In deze zaak heeft de Rechtbank Den Haag op 19 december 2019 uitspraak gedaan in een asielprocedure. Eiser, die een asielaanvraag had ingediend, werd niet-ontvankelijk verklaard door de staatssecretaris van Justitie en Veiligheid. De rechtbank oordeelde dat eiser in Duitsland internationale bescherming geniet, waardoor zijn aanvraag in Nederland niet kon worden ingewilligd. Eiser had tegen het besluit van de staatssecretaris beroep ingesteld, maar verscheen niet ter zitting. De gemachtigde van de staatssecretaris was wel aanwezig. Tijdens de zitting op 12 december 2019 werd de zaak behandeld, waarbij de rechtbank onmiddellijk uitspraak deed na de zitting.
De rechtbank overwoog dat de staatssecretaris terecht had vastgesteld dat eiser in Duitsland nog steeds internationale bescherming geniet. Eiser had aangevoerd dat zijn bescherming in Duitsland niet meer geldig was, omdat hij daar was vertrokken en in Nederland asiel had aangevraagd. Hij verwees naar een document van de Wetenschappelijke Dienst van de Duitse Bondsdag, waarin stond dat de verblijfstitel van een vreemdeling automatisch vervalt bij vertrek om niet-tijdelijke redenen. De rechtbank oordeelde echter dat er geen bewijs was dat de Duitse autoriteiten op de hoogte waren van eisers vertrek en zijn asielaanvraag in Nederland. Bovendien is een internationale beschermingsstatus niet automatisch beëindigd zonder een individuele beoordeling, zoals vereist door Europese regelgeving.

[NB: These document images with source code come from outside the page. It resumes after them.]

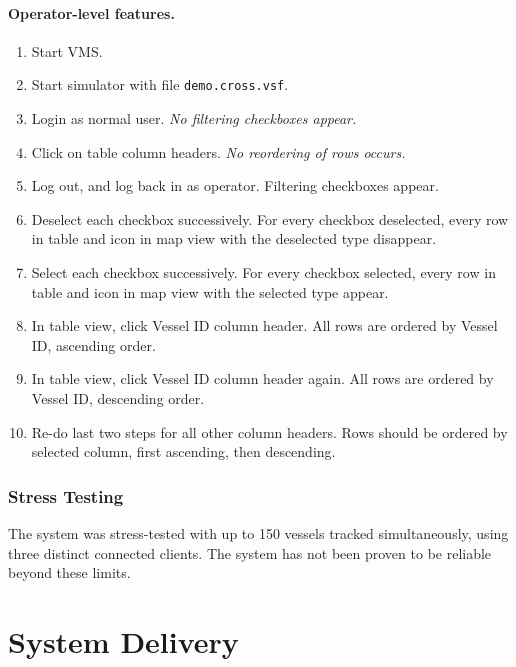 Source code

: \documentclass{article}
\begin{document}
\paragraph{Operator-level features.}
\begin{enumerate}
\item Start VMS.
\item Start simulator with file \verb|demo.cross.vsf|.
\item Login as normal user. \emph{No filtering checkboxes appear.}
\item Click on table column headers. \emph{No reordering of rows occurs.}
\item Log out, and log back in as operator. {Filtering checkboxes appear.}
\item Deselect each checkbox successively. {For every checkbox deselected, every row in table and icon in map view with the deselected type disappear.}
\item Select each checkbox successively. {For every checkbox selected, every row in table and icon in map view with the selected type appear.}
\item In table view, click Vessel ID column header. {All rows are ordered by Vessel ID, ascending order.}
\item In table view, click Vessel ID column header again. {All rows are ordered by Vessel ID, descending order.}
\item Re-do last two steps for all other column headers. {Rows should be ordered by selected column, first ascending, then descending.}
\end{enumerate}


\subsubsection{Stress Testing} %


The system was stress-tested with up to 150 vessels tracked simultaneously, using three distinct connected clients. The system has not been proven to be reliable beyond these limits.

\break

\section{System Delivery}
\end{document}
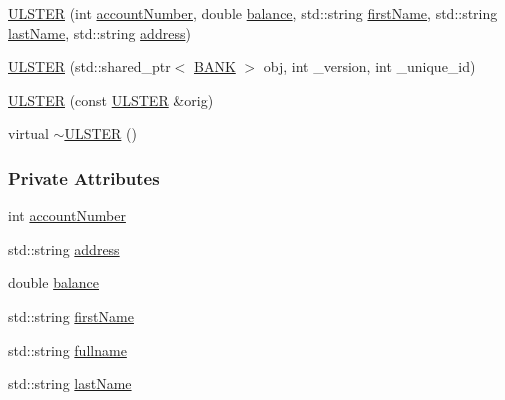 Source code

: \begin{DoxyCompactItemize}
\hyperlink{class_u_l_s_t_e_r_ad80944864d4f907dd30b02a1d1a563cc_ad80944864d4f907dd30b02a1d1a563cc}{U\+L\+S\+T\+ER} (int \hyperlink{class_u_l_s_t_e_r_a13f0c2ce30f9e66e896633d81c9af979_a13f0c2ce30f9e66e896633d81c9af979}{account\+Number}, double \hyperlink{class_u_l_s_t_e_r_af98d3ed41f452b28f26994552465815c_af98d3ed41f452b28f26994552465815c}{balance}, std\+::string \hyperlink{class_u_l_s_t_e_r_af8d138fdca14b59130b8b4ddd3d73b16_af8d138fdca14b59130b8b4ddd3d73b16}{first\+Name}, std\+::string \hyperlink{class_u_l_s_t_e_r_afa319e559a6a7653aa67e6d8f801d7ee_afa319e559a6a7653aa67e6d8f801d7ee}{last\+Name}, std\+::string \hyperlink{class_u_l_s_t_e_r_a7a13c5988ddafa47b8d6eea3e77fd786_a7a13c5988ddafa47b8d6eea3e77fd786}{address})
\item 
\hyperlink{class_u_l_s_t_e_r_ac7207ca64f86ef3081e176deb222805d_ac7207ca64f86ef3081e176deb222805d}{U\+L\+S\+T\+ER} (std\+::shared\+\_\+ptr$<$ \hyperlink{class_b_a_n_k}{B\+A\+NK} $>$ obj, int \+\_\+version, int \+\_\+unique\+\_\+id)
\item 
\hyperlink{class_u_l_s_t_e_r_ad8847497742850609cd4748bbb6d0a8e_ad8847497742850609cd4748bbb6d0a8e}{U\+L\+S\+T\+ER} (const \hyperlink{class_u_l_s_t_e_r}{U\+L\+S\+T\+ER} \&orig)
\item 
virtual \hyperlink{class_u_l_s_t_e_r_a4ceb68bdbc806f74f9e55096f8223453_a4ceb68bdbc806f74f9e55096f8223453}{$\sim$\+U\+L\+S\+T\+ER} ()
\end{DoxyCompactItemize}
\subsubsection*{Private Attributes}
\begin{DoxyCompactItemize}
\item 
int \hyperlink{class_u_l_s_t_e_r_a13f0c2ce30f9e66e896633d81c9af979_a13f0c2ce30f9e66e896633d81c9af979}{account\+Number}
\item 
std\+::string \hyperlink{class_u_l_s_t_e_r_a7a13c5988ddafa47b8d6eea3e77fd786_a7a13c5988ddafa47b8d6eea3e77fd786}{address}
\item 
double \hyperlink{class_u_l_s_t_e_r_af98d3ed41f452b28f26994552465815c_af98d3ed41f452b28f26994552465815c}{balance}
\item 
std\+::string \hyperlink{class_u_l_s_t_e_r_af8d138fdca14b59130b8b4ddd3d73b16_af8d138fdca14b59130b8b4ddd3d73b16}{first\+Name}
\item 
std\+::string \hyperlink{class_u_l_s_t_e_r_a5dc42cbd515825463ba31c8d3dcfe1b6_a5dc42cbd515825463ba31c8d3dcfe1b6}{fullname}
\item 
std\+::string \hyperlink{class_u_l_s_t_e_r_afa319e559a6a7653aa67e6d8f801d7ee_afa319e559a6a7653aa67e6d8f801d7ee}{last\+Name}
\end{DoxyCompactItemize}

De rechtbank concludeerde dat de aanvraag van eiser terecht niet-ontvankelijk was verklaard en dat het beroep ongegrond was. Er werd geen proceskostenveroordeling opgelegd, en de uitspraak werd openbaar gemaakt. Eiser heeft de mogelijkheid om binnen een week na bekendmaking van de uitspraak hoger beroep in te stellen bij de Afdeling bestuursrechtspraak van de Raad van State.